What is expected:
Every line below that holds the string "ignore" should be copied.

Data extracts:

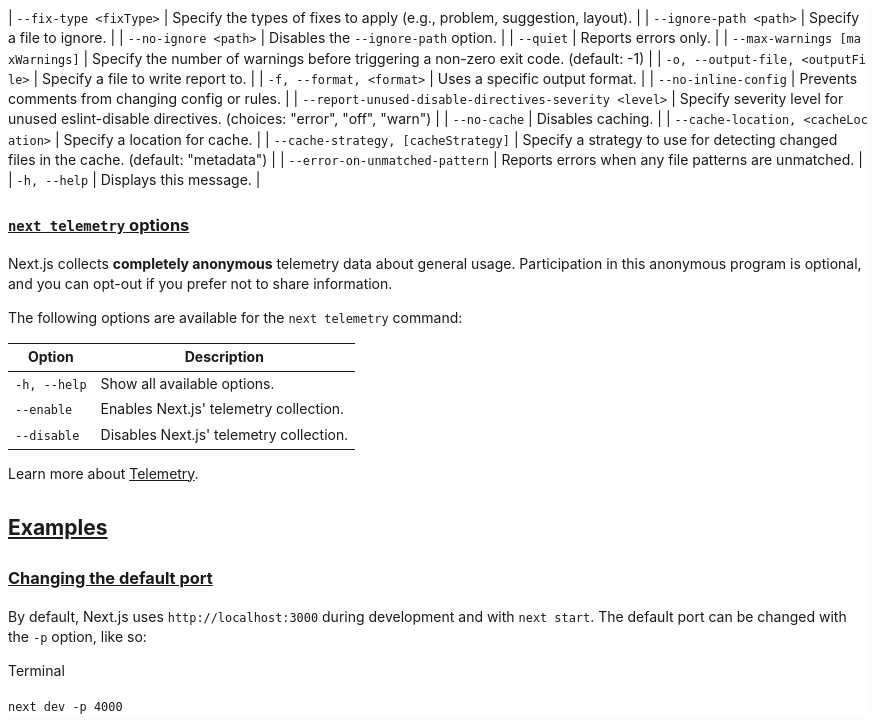 | `--fix-type <fixType>` | Specify the types of fixes to apply (e.g., problem, suggestion, layout). |
| `--ignore-path <path>` | Specify a file to ignore. |
| `--no-ignore <path>` | Disables the `--ignore-path` option. |
| `--quiet` | Reports errors only. |
| `--max-warnings [maxWarnings]` | Specify the number of warnings before triggering a non-zero exit code. (default: -1) |
| `-o, --output-file, <outputFile>` | Specify a file to write report to. |
| `-f, --format, <format>` | Uses a specific output format. |
| `--no-inline-config` | Prevents comments from changing config or rules. |
| `--report-unused-disable-directives-severity <level>` | Specify severity level for unused eslint-disable directives. (choices: "error", "off", "warn") |
| `--no-cache` | Disables caching. |
| `--cache-location, <cacheLocation>` | Specify a location for cache. |
| `--cache-strategy, [cacheStrategy]` | Specify a strategy to use for detecting changed files in the cache. (default: "metadata") |
| `--error-on-unmatched-pattern` | Reports errors when any file patterns are unmatched. |
| `-h, --help` | Displays this message. |

### [`next telemetry` options](#next-telemetry-options)

Next.js collects **completely anonymous** telemetry data about general usage. Participation in this anonymous program is optional, and you can opt-out if you prefer not to share information.

The following options are available for the `next telemetry` command:

| Option | Description |
| --- | --- |
| `-h, --help` | Show all available options. |
| `--enable` | Enables Next.js' telemetry collection. |
| `--disable` | Disables Next.js' telemetry collection. |

Learn more about [Telemetry](/telemetry).

## [Examples](#examples)

### [Changing the default port](#changing-the-default-port)

By default, Next.js uses `http://localhost:3000` during development and with `next start`. The default port can be changed with the `-p` option, like so:

Terminal
```
next dev -p 4000
```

Response for this exercise:
| `--ignore-path <path>` | Specify a file to ignore. |
| `--no-ignore <path>` | Disables the `--ignore-path` option. |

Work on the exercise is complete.